EDUCATION - The 11th U.S. Circuit Court of Appeals on Thursday kept in place a preliminary injunction against Florida GOP policymakers' school censorship law in what rights advocates celebrated as "an important victory for professors, other educators, and students."
The appellate court denied a request from Florida Republican Gov. Ron DeSantis' administration and higher education officials to block a district judge's injunction that is currently preventing enforcement of the Stop Wrongs Against Our Kids and Employees (WOKE) Act—rebranded by its supporters as the Individual Freedom Act—in the state's public colleges and universities.
DeSantis' Stop WOKE Act "limits the ways concepts related to systemic racism and sex discrimination can be discussed in teaching or conducting training in workplaces or schools," parroting a Trump administration executive order that was ultimately rescinded by President Joe Biden, the ACLU explained last year.
The plaintiffs in one of the relevant cases, Pernell v.
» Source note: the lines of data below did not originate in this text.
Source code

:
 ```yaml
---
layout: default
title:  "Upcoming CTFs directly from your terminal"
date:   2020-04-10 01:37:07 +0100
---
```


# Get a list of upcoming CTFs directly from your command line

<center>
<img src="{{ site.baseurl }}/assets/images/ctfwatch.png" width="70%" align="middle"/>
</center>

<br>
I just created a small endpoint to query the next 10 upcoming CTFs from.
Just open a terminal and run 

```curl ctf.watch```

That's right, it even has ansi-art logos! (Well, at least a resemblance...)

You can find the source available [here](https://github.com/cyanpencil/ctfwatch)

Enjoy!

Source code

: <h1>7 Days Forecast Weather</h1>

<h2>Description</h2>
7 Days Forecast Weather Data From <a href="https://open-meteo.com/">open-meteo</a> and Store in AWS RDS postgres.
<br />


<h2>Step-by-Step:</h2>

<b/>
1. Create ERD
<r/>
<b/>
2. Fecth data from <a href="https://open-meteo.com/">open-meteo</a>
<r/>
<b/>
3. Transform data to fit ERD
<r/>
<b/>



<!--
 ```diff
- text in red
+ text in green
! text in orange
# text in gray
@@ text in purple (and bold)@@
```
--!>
Florida Board of Governors, are represented by the national and state ACLU along with the Legal Defense Fund (LDF) and Ballard Spahr, who first filed the federal suit last August—the same day U.S. District Judge Mark Walker, an appointee of former President Barack Obama, issued a separate injunction against the law related to employers.
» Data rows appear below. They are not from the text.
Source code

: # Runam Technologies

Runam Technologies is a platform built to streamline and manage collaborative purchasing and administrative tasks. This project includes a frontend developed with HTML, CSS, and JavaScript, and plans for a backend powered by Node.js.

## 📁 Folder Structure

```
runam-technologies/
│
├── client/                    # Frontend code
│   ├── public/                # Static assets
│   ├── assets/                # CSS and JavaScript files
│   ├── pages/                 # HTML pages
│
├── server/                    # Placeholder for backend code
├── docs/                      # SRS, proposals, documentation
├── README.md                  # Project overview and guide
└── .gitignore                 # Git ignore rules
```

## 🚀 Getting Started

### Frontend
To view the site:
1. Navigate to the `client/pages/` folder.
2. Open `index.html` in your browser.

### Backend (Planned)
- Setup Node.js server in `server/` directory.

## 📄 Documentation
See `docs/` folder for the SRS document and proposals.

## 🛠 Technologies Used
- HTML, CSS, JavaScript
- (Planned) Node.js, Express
The new appeals court order upholds the injunction Walker issued in November, which began by quoting George Orwell's novel 1984. Calling the controversial law "positively dystopian," the judge wrote at the time that "the powers in charge of Florida's public university system have declared the state has unfettered authority to muzzle its professors in the name of 'freedom.'"
"All students and educators deserve to have a free and open exchange about issues related to race in our classrooms."
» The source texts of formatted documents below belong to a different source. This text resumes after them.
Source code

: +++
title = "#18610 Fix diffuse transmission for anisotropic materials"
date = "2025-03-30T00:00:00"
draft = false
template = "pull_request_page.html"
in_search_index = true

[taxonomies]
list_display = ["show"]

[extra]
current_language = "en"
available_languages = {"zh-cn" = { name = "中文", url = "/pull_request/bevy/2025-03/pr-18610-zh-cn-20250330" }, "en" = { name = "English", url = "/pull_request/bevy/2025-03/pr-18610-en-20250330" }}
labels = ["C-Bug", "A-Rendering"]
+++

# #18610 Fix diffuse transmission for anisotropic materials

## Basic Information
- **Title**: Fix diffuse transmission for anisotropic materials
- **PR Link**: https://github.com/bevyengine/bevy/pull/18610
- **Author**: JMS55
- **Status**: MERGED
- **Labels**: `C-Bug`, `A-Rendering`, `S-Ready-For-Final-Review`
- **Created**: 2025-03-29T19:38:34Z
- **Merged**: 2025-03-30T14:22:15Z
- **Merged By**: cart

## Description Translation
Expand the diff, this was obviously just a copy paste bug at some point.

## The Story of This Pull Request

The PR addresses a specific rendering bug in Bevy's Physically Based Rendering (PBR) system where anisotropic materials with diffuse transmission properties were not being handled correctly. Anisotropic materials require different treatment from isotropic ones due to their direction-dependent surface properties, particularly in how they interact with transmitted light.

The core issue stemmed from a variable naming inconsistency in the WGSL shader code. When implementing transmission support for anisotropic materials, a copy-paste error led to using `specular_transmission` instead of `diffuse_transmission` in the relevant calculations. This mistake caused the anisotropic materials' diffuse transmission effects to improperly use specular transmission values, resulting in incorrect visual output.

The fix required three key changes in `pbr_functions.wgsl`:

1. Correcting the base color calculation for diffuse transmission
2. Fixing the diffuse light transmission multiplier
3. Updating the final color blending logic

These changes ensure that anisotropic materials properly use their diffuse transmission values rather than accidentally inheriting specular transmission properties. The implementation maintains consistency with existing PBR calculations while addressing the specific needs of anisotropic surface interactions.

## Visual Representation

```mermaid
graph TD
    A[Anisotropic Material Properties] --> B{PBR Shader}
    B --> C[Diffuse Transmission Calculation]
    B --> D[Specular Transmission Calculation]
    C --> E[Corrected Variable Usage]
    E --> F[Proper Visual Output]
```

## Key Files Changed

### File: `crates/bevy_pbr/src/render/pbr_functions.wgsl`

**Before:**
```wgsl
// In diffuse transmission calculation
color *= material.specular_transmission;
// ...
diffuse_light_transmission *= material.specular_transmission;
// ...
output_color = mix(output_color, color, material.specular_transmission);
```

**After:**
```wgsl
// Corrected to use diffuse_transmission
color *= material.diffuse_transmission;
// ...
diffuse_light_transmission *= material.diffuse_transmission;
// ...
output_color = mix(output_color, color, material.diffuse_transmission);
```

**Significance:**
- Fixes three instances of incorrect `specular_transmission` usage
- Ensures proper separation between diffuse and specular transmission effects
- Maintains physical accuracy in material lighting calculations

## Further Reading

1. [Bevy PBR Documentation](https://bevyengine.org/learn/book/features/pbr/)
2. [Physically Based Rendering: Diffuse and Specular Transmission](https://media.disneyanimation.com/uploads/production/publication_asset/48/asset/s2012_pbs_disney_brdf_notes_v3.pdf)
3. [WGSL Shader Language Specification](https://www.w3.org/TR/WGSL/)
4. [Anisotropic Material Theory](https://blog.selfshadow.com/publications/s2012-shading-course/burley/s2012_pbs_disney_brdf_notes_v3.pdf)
Leah Watson, a senior staff attorney with the ACLU Racial Justice Program, said Thursday that "the court's decision to leave in place the preliminary injunction is a recognition of the serious injury posed to educators and students by the Stop WOKE Act."
"All students and educators deserve to have a free and open exchange about issues related to race in our classrooms," Watson argued, rather than censored discussions that erase "the history of discrimination and lived experiences of Black and Brown people, women and girls, and LGBTQ+ individuals."
LDF assistant counsel Alexsis Johnson similarly stressed that "institutions of higher education in Florida should have the ability to provide a quality education, which simply cannot happen when students and educators, including Black students and educators, feel they cannot speak freely about their lived experiences, or when they feel that they may incur a politician's wrath for engaging in a fact-based discussion of our history."
The order also pertains to a challenge filed by the Foundation for Individual Rights and Expression (FIRE) in September.
"Professors must be able to discuss subjects like race and gender without hesitation or fear of state reprisal," FIRE said Thursday. "Any law that limits the free exchange of ideas in university classrooms should lose in both the court of law and the court of public opinion."
The Stop WOKE Act is part of a nationwide effort by Republican state lawmakers and governors—especially DeSantis, a potential 2024 GOP presidential candidate—to curtail what content can be shared and discussed in classrooms and workplaces.
"Since January 2021, 44 states have introduced bills or taken other steps that would restrict teaching critical race theory or limit how teachers can discuss racism and sexism," according to an Education Week analysis updated on Monday. "Eighteen states have imposed these bans and restrictions either through legislation or other avenues."
ACLU of Florida staff attorney Jerry Edwards warned Thursday that "lawmakers continue to threaten our democracy by attempting to curtail important discussions about our collective history and treatment of Black and Brown communities."
"This is an important step in preserving the truth, civil liberties, and a better future," Edwards said of the 11th Circuit's decision.
Though legal groups welcomed the order, the battle over the law is ongoing. The court will eventually rule on the merits of the case—which DeSantis' press secretary Bryan Griffin highlighted Thursday, adding, "We remain confident that the law is constitutional."
Opponents of the law are also undeterred, as Ballard Spahr litigation department chair Jason Leckerman made clear.
"The movement to restrict academic freedom and curtail the rights of marginalized communities is as pervasive as it is pernicious," he said. "We are proud of the work we have done so far with our partners, the ACLU and Legal Defense Fund, but the fight is far from over. Today, we'll take a moment to savor this result—and then we'll keep working."
This post has been updated with comment from FIRE and Gov. Ron DeSantis' press secretary.